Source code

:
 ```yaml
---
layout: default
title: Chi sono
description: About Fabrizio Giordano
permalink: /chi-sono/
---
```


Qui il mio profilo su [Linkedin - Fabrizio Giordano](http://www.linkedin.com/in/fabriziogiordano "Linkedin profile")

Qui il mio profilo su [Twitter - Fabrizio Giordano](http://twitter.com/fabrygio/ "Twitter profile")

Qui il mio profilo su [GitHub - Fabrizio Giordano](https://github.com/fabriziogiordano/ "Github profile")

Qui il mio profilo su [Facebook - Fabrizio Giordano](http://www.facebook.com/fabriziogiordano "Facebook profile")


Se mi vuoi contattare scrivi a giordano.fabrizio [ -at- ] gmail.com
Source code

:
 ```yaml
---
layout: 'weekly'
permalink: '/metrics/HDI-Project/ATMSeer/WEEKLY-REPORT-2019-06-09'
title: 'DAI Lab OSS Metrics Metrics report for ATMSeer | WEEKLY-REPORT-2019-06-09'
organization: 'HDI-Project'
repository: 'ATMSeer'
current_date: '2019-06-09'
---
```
:::
▶ PROBLEM STATEMENT: Lines from the one containing "Se mi vuoi contattare" through the last line of the records, both included, are the only ones to print, each exactly as it is.

▶ EXERCISE OUTPUT:
Se mi vuoi contattare scrivi a giordano.fabrizio [ -at- ] gmail.com
Source code

:
 ```yaml
---
layout: 'weekly'
permalink: '/metrics/HDI-Project/ATMSeer/WEEKLY-REPORT-2019-06-09'
title: 'DAI Lab OSS Metrics Metrics report for ATMSeer | WEEKLY-REPORT-2019-06-09'
organization: 'HDI-Project'
repository: 'ATMSeer'
current_date: '2019-06-09'
---
```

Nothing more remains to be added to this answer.